Your answer must be every line of the data below that holds the string "qpic", copied exactly.
*** Opening of SOURCE DATA ***
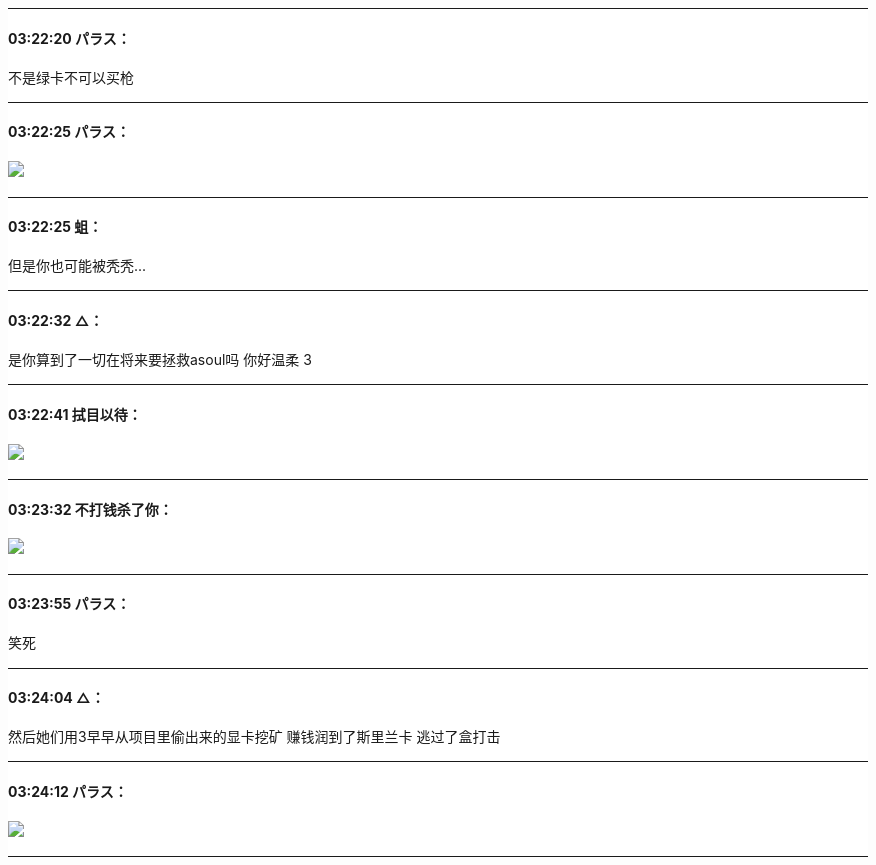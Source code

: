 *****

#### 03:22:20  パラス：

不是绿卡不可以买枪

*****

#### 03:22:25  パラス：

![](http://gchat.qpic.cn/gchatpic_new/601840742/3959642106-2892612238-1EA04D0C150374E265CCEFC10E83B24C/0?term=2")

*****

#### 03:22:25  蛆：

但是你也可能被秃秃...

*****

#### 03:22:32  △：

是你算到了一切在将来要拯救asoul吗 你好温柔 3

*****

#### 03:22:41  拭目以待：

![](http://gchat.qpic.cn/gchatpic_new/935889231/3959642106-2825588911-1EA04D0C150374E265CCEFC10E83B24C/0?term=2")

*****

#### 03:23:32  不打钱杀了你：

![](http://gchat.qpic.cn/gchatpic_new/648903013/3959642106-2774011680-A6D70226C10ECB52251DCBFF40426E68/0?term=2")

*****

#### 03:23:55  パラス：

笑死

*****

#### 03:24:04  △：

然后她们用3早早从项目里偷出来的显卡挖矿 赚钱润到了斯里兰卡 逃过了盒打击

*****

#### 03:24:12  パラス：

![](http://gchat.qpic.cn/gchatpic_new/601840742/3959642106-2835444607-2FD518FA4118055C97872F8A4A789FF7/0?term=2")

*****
*** Close of SOURCE DATA ***
**WRITTEN SOLUTION:**
![](http://gchat.qpic.cn/gchatpic_new/601840742/3959642106-2892612238-1EA04D0C150374E265CCEFC10E83B24C/0?term=2")
![](http://gchat.qpic.cn/gchatpic_new/935889231/3959642106-2825588911-1EA04D0C150374E265CCEFC10E83B24C/0?term=2")
![](http://gchat.qpic.cn/gchatpic_new/648903013/3959642106-2774011680-A6D70226C10ECB52251DCBFF40426E68/0?term=2")
![](http://gchat.qpic.cn/gchatpic_new/601840742/3959642106-2835444607-2FD518FA4118055C97872F8A4A789FF7/0?term=2")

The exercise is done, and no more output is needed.